SSHRC Project 2008-12 *

‘The Invisible People of Southern Morocco and Mauritania: the hratin

Hratin are both black and white, slave and free. In the Sahara, broadly construed to embrace its northern and southern sahelian ‘margins’ (in Morocco and Mauritania, respectively), hratin are both the living legacy of a shameful past and the contemporary voice of promised democracy. The hratin are social constructs, specific to time, place and class perspective. They are also real people whose perceptions of themselves are dynamic and volatile. Yet, for most of the world – the so-called Western as well as the culturally closer Muslim world – hratin are invisible. It is their inherent fluidity as a social, racial, historical ‘class’ that lends itself to this cultural camouflage. The principal objective of this study is to ‘remove the cloak of invisibility’ from these people, their experiences and their roles (past, present, future) in shaping social realities. The second is to show how and why history is integral to explaining contemporary struggles and vulnerabilities.
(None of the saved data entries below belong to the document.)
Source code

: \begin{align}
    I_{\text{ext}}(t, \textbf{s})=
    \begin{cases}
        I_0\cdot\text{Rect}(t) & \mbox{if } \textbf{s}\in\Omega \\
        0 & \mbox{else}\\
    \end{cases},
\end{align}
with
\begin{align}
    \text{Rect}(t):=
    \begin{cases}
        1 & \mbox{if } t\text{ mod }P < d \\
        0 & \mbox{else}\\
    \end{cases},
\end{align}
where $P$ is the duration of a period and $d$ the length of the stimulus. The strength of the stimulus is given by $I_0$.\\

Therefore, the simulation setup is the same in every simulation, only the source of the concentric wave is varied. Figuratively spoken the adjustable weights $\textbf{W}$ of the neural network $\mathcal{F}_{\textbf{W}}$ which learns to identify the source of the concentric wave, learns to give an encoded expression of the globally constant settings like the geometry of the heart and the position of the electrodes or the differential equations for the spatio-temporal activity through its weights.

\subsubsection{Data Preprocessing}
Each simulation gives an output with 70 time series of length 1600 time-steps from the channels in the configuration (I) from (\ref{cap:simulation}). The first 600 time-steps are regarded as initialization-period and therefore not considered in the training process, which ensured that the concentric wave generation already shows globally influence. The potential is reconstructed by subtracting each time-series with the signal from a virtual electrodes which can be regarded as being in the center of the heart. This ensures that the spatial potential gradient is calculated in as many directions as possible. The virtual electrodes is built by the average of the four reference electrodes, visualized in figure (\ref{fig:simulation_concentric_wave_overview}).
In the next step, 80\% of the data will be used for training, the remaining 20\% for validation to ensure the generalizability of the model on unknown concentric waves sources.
The project involved a Canadian historian with some thirty years of experience researching (archives, oral interviews, photographing family documents) in Morocco and Mauritania, and a Mauritanian ‘sociologue’, similarly with thirty years of research in the fields of historical sociology, anthropology and development, currently teaching in France. Drawing on the combined skills and experience of both, the research drew together scattered references to this social grouping in Saharan and external sources from the fifteenth- through the nineteenth centuries, combed colonial archival and published records, and finally conducted extensive fieldwork involving interviews in selected areas of southern Morocco and Mauritania to uncover the hratin evolution. ‘Hratin’, as suggested above, are neither a single nor a static social class; but because they ‘fit’ neither the upper (‘noble’), white (bidan) class, nor the lowest (slave), black (sudan) class – in spite of their predominately ‘black’ skin colour – they lie outside the traditionally dichotomized politics of the region.
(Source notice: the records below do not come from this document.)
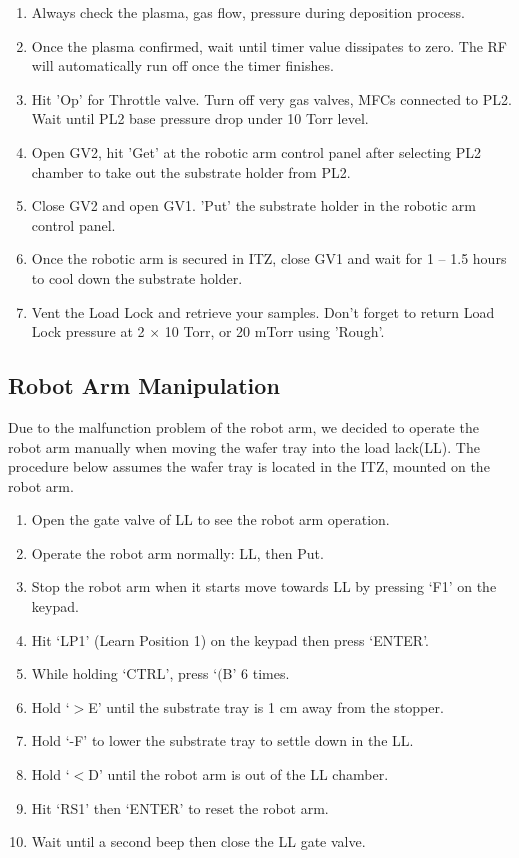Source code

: \begin{enumerate}
  \item Always check the plasma, gas flow, pressure during deposition process.
  \item Once the plasma confirmed, wait until timer value dissipates to zero. The RF will automatically run off once the timer finishes. 
  \item Hit 'Op' for Throttle valve. Turn off very gas valves, MFCs connected to PL2. Wait until PL2 base pressure drop under 10 Torr level.
  \item Open GV2, hit 'Get' at the robotic arm control panel after selecting PL2 chamber to take out the substrate holder from PL2. 
  \item Close GV2 and open GV1. 'Put' the substrate holder in the robotic arm control panel.
  \item Once the robotic arm is secured in ITZ, close GV1 and wait for 1 -- 1.5 hours to cool down the substrate holder.
  \item Vent the Load Lock and retrieve your samples. Don't forget to return Load Lock pressure at 2 $\times$ 10 Torr, or 20 mTorr using 'Rough'.
\end{enumerate}

\subsection{Robot Arm Manipulation}
Due to the malfunction problem of the robot arm, we decided to operate the robot arm manually when moving the wafer tray into the load lack(LL). The procedure below assumes the wafer tray is located in the ITZ, mounted on the robot arm.
	\begin{enumerate}
		\item Open the gate valve of LL to see the robot arm operation.
		\item Operate the robot arm normally: LL, then Put.
		\item Stop the robot arm when it starts move towards LL by pressing `F1' on the keypad.
		\item Hit `LP1' (Learn Position 1) on the keypad then press `ENTER'.
		\item While holding `CTRL', press `$($B' 6 times.
		\item Hold `$>$E' until the substrate tray is 1 cm away from the stopper.
		\item Hold `-F' to lower the substrate tray to settle down in the LL.
		\item Hold `$<$D' until the robot arm is out of the LL chamber.
		\item Hit `RS1' then `ENTER' to reset the robot arm.
		\item Wait until a second beep then close the LL gate valve.
	\end{enumerate}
As long as power (economic, political, religious) lay with unchallenged ‘noble’ classes, hratin were seen principally as extensions of these upper-class clans and families; they were not considered independent agents. But since Colonial administrations attempted to create from them a ‘working class’ to man modernizing economies, since post-independence political economies have been increasingly influenced by international migration and democratizing processes, and since climate change has inflicted, during the past few decades, major long-term droughts driving desert peoples (of all classes) out of the Sahara and into overflowing bidonvilles or onto scarce cultivatable lands – hratin have increasingly become the catalysts to social change. And the key to the politics of democratization. This was most dramatically evidenced in 2007 Mauritanian election (the first truly democratic election following on a coup-d’état in 2005) in which a hrtani ran as presidential candidate. While he did not win, the demographic dynamics of the election indicate that hartani votes were the critical decision makers. Morocco has been quieter on the election front, but the hratin in the southern regions have been no less significant in pushing for local political and economic change. This was the ideal moment to create a holistic picture of these hratin, in order to better understand these dynamics and provide both academics and policy makers with a ‘story’ they can fruitfully use.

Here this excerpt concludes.